(Dataset entries)
....
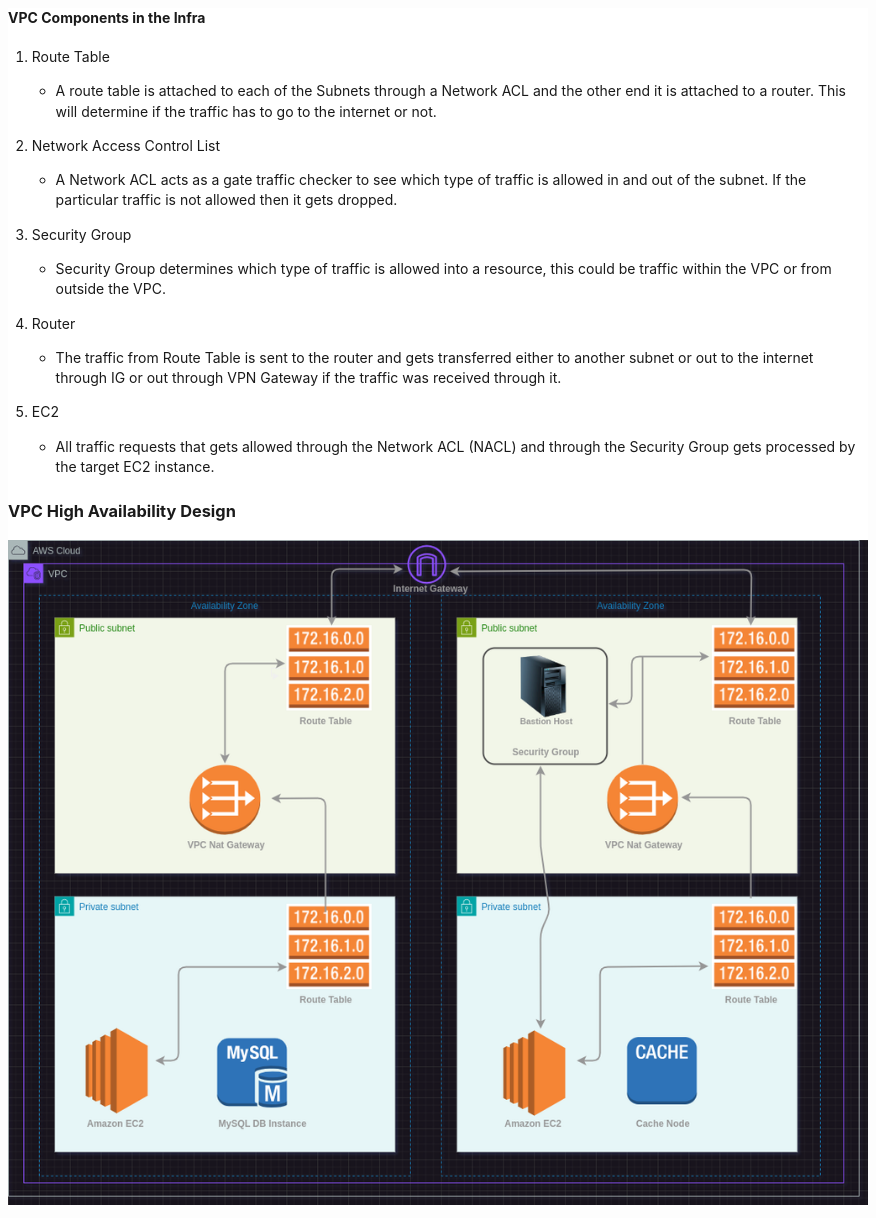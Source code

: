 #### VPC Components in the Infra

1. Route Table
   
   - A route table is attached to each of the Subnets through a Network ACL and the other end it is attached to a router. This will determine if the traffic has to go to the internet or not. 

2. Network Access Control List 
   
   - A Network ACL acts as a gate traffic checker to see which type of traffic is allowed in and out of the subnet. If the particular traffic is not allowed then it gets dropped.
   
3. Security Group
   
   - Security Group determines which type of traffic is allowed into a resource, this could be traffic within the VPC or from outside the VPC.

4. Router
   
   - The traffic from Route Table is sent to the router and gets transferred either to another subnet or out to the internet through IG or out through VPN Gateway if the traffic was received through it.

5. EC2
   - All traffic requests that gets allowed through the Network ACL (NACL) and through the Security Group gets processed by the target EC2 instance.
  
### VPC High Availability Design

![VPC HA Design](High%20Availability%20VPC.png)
....
**What the task requires**
Return exactly the run of lines that opens with the one containing "- A Network" and closes with the last line of the records above.

**Output for this task**
   - A Network ACL acts as a gate traffic checker to see which type of traffic is allowed in and out of the subnet. If the particular traffic is not allowed then it gets dropped.
   
3. Security Group
   
   - Security Group determines which type of traffic is allowed into a resource, this could be traffic within the VPC or from outside the VPC.

4. Router
   
   - The traffic from Route Table is sent to the router and gets transferred either to another subnet or out to the internet through IG or out through VPN Gateway if the traffic was received through it.

5. EC2
   - All traffic requests that gets allowed through the Network ACL (NACL) and through the Security Group gets processed by the target EC2 instance.
  
### VPC High Availability Design

![VPC HA Design](High%20Availability%20VPC.png)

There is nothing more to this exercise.